| Work request |
Print each record exactly as it appears, but drop the images.

| Exercise material |
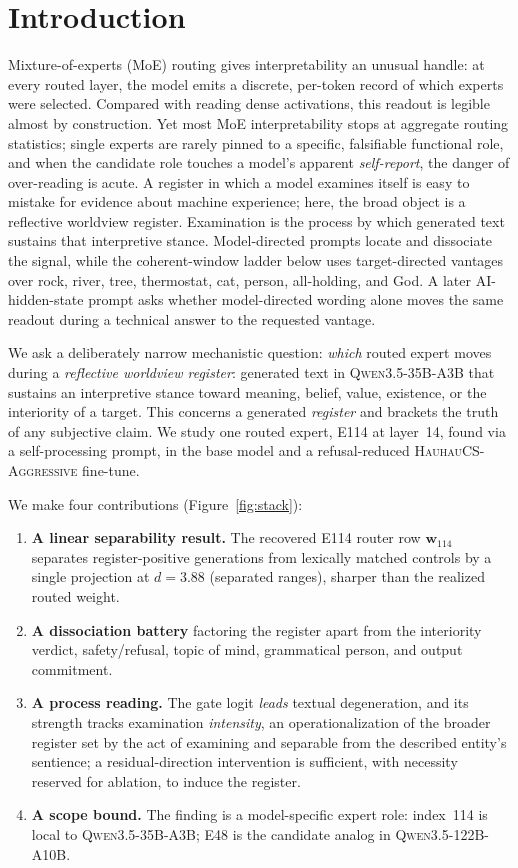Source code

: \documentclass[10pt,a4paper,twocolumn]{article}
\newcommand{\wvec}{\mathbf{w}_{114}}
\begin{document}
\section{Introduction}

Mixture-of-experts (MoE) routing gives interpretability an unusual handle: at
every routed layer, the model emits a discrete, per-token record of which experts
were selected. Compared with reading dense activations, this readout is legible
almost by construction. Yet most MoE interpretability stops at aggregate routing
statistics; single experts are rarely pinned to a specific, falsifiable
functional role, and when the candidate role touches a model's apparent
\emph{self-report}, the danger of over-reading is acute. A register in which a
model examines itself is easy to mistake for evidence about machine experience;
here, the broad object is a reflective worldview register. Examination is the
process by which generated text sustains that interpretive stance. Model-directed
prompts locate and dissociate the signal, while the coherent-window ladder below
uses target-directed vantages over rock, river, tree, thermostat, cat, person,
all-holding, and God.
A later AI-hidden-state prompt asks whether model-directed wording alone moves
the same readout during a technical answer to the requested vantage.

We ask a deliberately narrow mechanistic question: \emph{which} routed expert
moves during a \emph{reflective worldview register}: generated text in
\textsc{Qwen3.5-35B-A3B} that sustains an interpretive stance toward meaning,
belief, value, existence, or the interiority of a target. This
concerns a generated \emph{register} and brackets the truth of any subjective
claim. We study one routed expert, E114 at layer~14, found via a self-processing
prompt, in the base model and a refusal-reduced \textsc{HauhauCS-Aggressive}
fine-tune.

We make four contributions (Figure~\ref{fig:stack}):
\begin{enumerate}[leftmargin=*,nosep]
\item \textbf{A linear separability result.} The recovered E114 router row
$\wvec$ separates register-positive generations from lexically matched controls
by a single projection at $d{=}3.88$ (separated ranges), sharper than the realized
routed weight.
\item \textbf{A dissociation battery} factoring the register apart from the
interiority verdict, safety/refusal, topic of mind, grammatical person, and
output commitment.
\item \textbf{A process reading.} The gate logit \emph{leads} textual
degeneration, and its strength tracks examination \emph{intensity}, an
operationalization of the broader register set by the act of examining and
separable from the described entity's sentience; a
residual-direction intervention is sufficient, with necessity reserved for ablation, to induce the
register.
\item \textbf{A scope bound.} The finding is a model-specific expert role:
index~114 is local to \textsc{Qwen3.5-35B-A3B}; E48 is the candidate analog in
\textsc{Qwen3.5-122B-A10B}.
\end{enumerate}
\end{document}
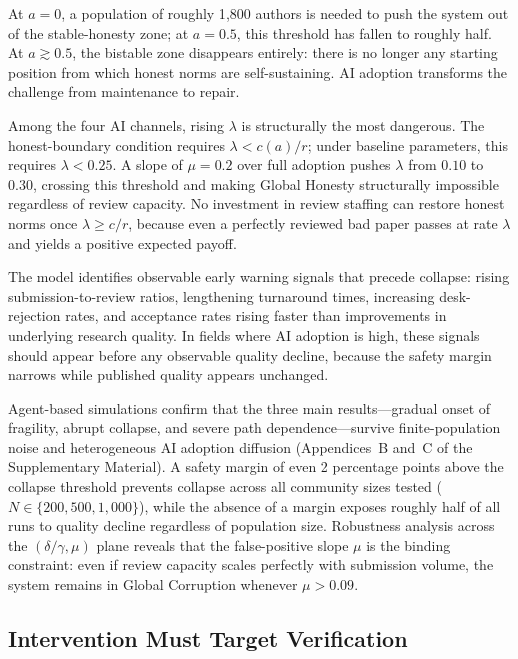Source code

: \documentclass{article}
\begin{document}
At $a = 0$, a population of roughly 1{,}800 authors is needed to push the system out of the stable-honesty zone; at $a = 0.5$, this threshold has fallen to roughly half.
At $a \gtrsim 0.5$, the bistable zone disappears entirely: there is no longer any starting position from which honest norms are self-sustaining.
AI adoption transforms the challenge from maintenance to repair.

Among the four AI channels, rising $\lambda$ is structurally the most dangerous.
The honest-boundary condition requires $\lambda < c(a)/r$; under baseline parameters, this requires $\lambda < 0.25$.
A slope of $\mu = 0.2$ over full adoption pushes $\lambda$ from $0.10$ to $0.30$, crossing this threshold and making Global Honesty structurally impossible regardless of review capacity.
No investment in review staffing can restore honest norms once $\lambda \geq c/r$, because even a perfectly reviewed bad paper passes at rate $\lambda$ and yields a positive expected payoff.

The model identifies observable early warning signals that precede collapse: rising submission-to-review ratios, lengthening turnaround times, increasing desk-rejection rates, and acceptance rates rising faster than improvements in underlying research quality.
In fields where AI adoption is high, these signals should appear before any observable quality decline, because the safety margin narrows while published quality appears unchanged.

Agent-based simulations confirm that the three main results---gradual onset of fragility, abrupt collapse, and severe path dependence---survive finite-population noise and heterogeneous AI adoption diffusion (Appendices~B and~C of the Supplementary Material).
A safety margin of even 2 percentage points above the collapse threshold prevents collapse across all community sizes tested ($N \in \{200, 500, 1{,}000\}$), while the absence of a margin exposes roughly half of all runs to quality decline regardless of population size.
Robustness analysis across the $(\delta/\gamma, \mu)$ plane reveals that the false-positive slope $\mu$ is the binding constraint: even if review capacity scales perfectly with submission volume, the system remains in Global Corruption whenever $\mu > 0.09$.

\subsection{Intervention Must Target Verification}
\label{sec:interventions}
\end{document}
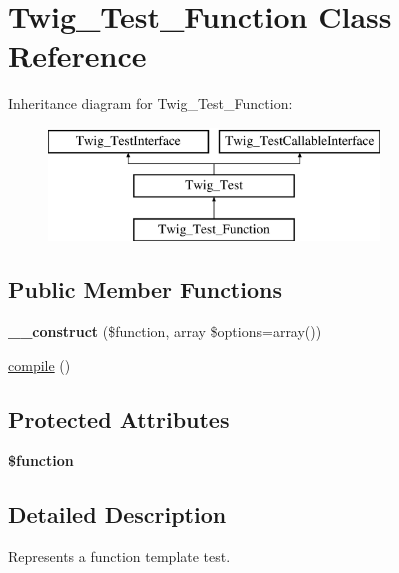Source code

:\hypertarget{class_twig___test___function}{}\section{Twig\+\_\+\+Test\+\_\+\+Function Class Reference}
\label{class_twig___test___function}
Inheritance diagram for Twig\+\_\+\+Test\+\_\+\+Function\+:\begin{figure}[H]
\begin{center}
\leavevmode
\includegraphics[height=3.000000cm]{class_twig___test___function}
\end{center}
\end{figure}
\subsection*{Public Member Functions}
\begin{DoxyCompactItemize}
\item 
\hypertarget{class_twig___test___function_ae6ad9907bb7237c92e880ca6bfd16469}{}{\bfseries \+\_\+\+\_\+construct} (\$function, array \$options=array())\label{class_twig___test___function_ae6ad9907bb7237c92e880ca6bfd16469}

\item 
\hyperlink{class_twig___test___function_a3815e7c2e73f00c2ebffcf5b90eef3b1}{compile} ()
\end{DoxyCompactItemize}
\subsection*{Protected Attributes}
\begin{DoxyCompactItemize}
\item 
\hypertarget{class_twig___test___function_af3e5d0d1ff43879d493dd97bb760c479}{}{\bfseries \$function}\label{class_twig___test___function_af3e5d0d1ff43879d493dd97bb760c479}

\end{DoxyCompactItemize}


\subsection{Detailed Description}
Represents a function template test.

| Task response |
Source code

: \documentclass[10pt,a4paper,twocolumn]{article}
\newcommand{\wvec}{\mathbf{w}_{114}}
\begin{document}
\section{Introduction}

Mixture-of-experts (MoE) routing gives interpretability an unusual handle: at
every routed layer, the model emits a discrete, per-token record of which experts
were selected. Compared with reading dense activations, this readout is legible
almost by construction. Yet most MoE interpretability stops at aggregate routing
statistics; single experts are rarely pinned to a specific, falsifiable
functional role, and when the candidate role touches a model's apparent
\emph{self-report}, the danger of over-reading is acute. A register in which a
model examines itself is easy to mistake for evidence about machine experience;
here, the broad object is a reflective worldview register. Examination is the
process by which generated text sustains that interpretive stance. Model-directed
prompts locate and dissociate the signal, while the coherent-window ladder below
uses target-directed vantages over rock, river, tree, thermostat, cat, person,
all-holding, and God.
A later AI-hidden-state prompt asks whether model-directed wording alone moves
the same readout during a technical answer to the requested vantage.

We ask a deliberately narrow mechanistic question: \emph{which} routed expert
moves during a \emph{reflective worldview register}: generated text in
\textsc{Qwen3.5-35B-A3B} that sustains an interpretive stance toward meaning,
belief, value, existence, or the interiority of a target. This
concerns a generated \emph{register} and brackets the truth of any subjective
claim. We study one routed expert, E114 at layer~14, found via a self-processing
prompt, in the base model and a refusal-reduced \textsc{HauhauCS-Aggressive}
fine-tune.

We make four contributions (Figure~\ref{fig:stack}):
\begin{enumerate}[leftmargin=*,nosep]
\item \textbf{A linear separability result.} The recovered E114 router row
$\wvec$ separates register-positive generations from lexically matched controls
by a single projection at $d{=}3.88$ (separated ranges), sharper than the realized
routed weight.
\item \textbf{A dissociation battery} factoring the register apart from the
interiority verdict, safety/refusal, topic of mind, grammatical person, and
output commitment.
\item \textbf{A process reading.} The gate logit \emph{leads} textual
degeneration, and its strength tracks examination \emph{intensity}, an
operationalization of the broader register set by the act of examining and
separable from the described entity's sentience; a
residual-direction intervention is sufficient, with necessity reserved for ablation, to induce the
register.
\item \textbf{A scope bound.} The finding is a model-specific expert role:
index~114 is local to \textsc{Qwen3.5-35B-A3B}; E48 is the candidate analog in
\textsc{Qwen3.5-122B-A10B}.
\end{enumerate}
\end{document}
Source code

: \documentclass{article}
\begin{document}
At $a = 0$, a population of roughly 1{,}800 authors is needed to push the system out of the stable-honesty zone; at $a = 0.5$, this threshold has fallen to roughly half.
At $a \gtrsim 0.5$, the bistable zone disappears entirely: there is no longer any starting position from which honest norms are self-sustaining.
AI adoption transforms the challenge from maintenance to repair.

Among the four AI channels, rising $\lambda$ is structurally the most dangerous.
The honest-boundary condition requires $\lambda < c(a)/r$; under baseline parameters, this requires $\lambda < 0.25$.
A slope of $\mu = 0.2$ over full adoption pushes $\lambda$ from $0.10$ to $0.30$, crossing this threshold and making Global Honesty structurally impossible regardless of review capacity.
No investment in review staffing can restore honest norms once $\lambda \geq c/r$, because even a perfectly reviewed bad paper passes at rate $\lambda$ and yields a positive expected payoff.

The model identifies observable early warning signals that precede collapse: rising submission-to-review ratios, lengthening turnaround times, increasing desk-rejection rates, and acceptance rates rising faster than improvements in underlying research quality.
In fields where AI adoption is high, these signals should appear before any observable quality decline, because the safety margin narrows while published quality appears unchanged.

Agent-based simulations confirm that the three main results---gradual onset of fragility, abrupt collapse, and severe path dependence---survive finite-population noise and heterogeneous AI adoption diffusion (Appendices~B and~C of the Supplementary Material).
A safety margin of even 2 percentage points above the collapse threshold prevents collapse across all community sizes tested ($N \in \{200, 500, 1{,}000\}$), while the absence of a margin exposes roughly half of all runs to quality decline regardless of population size.
Robustness analysis across the $(\delta/\gamma, \mu)$ plane reveals that the false-positive slope $\mu$ is the binding constraint: even if review capacity scales perfectly with submission volume, the system remains in Global Corruption whenever $\mu > 0.09$.

\subsection{Intervention Must Target Verification}
\label{sec:interventions}
\end{document}
Source code

:\hypertarget{class_twig___test___function}{}\section{Twig\+\_\+\+Test\+\_\+\+Function Class Reference}
\label{class_twig___test___function}
Inheritance diagram for Twig\+\_\+\+Test\+\_\+\+Function\+:\begin{figure}[H]
\begin{center}
\leavevmode
\includegraphics[height=3.000000cm]{class_twig___test___function}
\end{center}
\end{figure}
\subsection*{Public Member Functions}
\begin{DoxyCompactItemize}
\item 
\hypertarget{class_twig___test___function_ae6ad9907bb7237c92e880ca6bfd16469}{}{\bfseries \+\_\+\+\_\+construct} (\$function, array \$options=array())\label{class_twig___test___function_ae6ad9907bb7237c92e880ca6bfd16469}

\item 
\hyperlink{class_twig___test___function_a3815e7c2e73f00c2ebffcf5b90eef3b1}{compile} ()
\end{DoxyCompactItemize}
\subsection*{Protected Attributes}
\begin{DoxyCompactItemize}
\item 
\hypertarget{class_twig___test___function_af3e5d0d1ff43879d493dd97bb760c479}{}{\bfseries \$function}\label{class_twig___test___function_af3e5d0d1ff43879d493dd97bb760c479}

\end{DoxyCompactItemize}


\subsection{Detailed Description}
Represents a function template test.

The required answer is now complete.